*WORK TASK*. How many lines in the listing include the string "hashing"? Reply with the number alone.

*DATA FOR THIS EXERCISE*.
◆ ◆ ◆ ◆

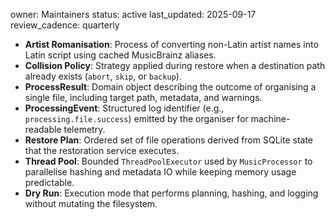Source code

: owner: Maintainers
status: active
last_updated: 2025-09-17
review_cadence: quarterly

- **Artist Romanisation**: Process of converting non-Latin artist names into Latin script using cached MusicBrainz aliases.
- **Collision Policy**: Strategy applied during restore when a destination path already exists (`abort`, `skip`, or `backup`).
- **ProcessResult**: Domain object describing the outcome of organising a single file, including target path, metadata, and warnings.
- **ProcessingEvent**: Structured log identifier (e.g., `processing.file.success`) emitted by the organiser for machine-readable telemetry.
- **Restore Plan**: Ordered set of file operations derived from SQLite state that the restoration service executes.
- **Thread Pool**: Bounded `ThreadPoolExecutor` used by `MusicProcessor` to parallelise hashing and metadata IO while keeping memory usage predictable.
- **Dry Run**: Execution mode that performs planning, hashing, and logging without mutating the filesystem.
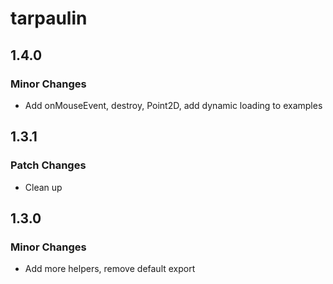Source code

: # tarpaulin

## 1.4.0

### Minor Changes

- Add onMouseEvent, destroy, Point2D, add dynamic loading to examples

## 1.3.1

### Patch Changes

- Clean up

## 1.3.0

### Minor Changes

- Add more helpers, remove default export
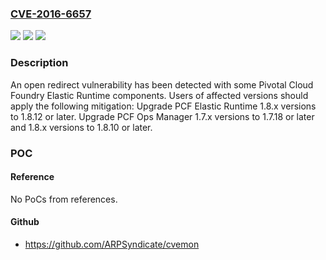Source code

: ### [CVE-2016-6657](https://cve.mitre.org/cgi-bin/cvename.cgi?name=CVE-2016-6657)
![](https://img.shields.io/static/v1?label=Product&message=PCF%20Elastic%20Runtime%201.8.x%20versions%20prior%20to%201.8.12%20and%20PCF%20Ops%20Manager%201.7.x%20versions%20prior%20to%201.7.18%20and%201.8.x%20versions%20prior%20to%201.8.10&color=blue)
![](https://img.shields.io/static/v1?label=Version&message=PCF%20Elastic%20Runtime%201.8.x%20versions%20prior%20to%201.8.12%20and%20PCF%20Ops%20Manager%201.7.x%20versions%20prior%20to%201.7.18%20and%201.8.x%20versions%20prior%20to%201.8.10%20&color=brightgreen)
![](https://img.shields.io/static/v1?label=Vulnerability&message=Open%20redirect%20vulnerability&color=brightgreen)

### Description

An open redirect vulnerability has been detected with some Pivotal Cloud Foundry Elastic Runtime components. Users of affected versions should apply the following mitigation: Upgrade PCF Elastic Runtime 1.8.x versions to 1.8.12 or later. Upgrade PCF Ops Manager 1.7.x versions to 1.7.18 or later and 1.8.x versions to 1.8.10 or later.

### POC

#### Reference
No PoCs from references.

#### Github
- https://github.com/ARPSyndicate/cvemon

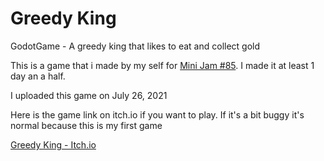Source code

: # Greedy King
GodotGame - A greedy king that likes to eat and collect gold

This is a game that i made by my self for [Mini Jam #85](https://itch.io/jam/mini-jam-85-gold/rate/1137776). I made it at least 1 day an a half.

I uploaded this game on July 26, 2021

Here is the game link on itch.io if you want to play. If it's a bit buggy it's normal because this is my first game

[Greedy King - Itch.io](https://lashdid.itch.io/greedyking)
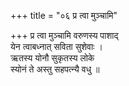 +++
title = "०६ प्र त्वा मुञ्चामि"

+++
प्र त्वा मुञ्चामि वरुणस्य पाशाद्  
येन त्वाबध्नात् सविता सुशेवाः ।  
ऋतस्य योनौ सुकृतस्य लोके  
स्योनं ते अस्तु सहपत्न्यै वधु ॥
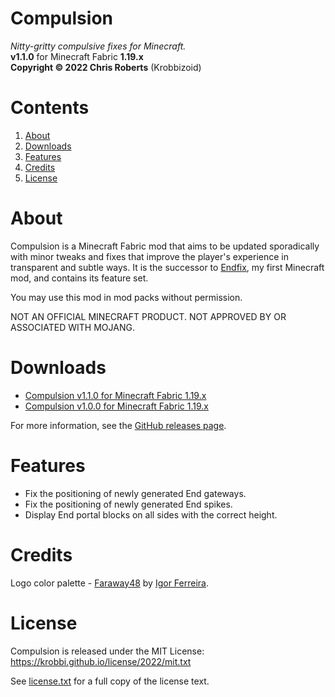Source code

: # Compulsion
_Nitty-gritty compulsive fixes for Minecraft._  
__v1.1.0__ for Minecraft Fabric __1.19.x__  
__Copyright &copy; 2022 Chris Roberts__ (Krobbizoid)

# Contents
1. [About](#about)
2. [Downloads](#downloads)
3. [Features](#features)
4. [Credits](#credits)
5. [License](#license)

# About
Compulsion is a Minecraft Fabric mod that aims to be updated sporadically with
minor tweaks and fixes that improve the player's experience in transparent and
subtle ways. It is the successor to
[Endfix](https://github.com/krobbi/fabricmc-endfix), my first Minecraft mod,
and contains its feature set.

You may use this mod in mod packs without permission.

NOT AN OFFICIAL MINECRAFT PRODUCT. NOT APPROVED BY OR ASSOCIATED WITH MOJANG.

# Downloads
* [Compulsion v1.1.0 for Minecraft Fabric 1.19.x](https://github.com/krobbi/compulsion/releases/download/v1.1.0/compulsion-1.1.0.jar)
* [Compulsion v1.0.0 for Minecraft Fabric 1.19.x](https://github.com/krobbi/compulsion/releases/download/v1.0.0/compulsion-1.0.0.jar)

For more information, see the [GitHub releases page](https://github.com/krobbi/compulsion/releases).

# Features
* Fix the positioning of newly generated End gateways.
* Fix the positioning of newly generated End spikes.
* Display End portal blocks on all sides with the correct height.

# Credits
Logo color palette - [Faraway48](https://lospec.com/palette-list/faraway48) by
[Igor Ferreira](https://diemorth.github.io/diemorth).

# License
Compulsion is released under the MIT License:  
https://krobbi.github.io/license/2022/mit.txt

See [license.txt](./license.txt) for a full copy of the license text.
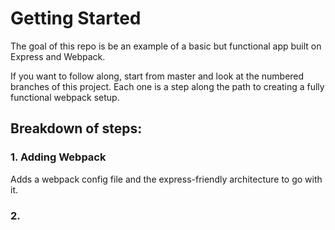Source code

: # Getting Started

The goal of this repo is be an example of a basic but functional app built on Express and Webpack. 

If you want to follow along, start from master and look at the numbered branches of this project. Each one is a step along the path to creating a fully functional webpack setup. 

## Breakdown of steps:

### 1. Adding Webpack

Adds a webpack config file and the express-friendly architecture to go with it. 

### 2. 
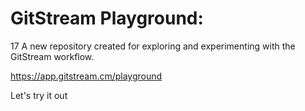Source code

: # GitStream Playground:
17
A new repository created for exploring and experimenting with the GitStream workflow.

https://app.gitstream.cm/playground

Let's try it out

◆ ◆ ◆ ◆

*RESULT BELOW*. 2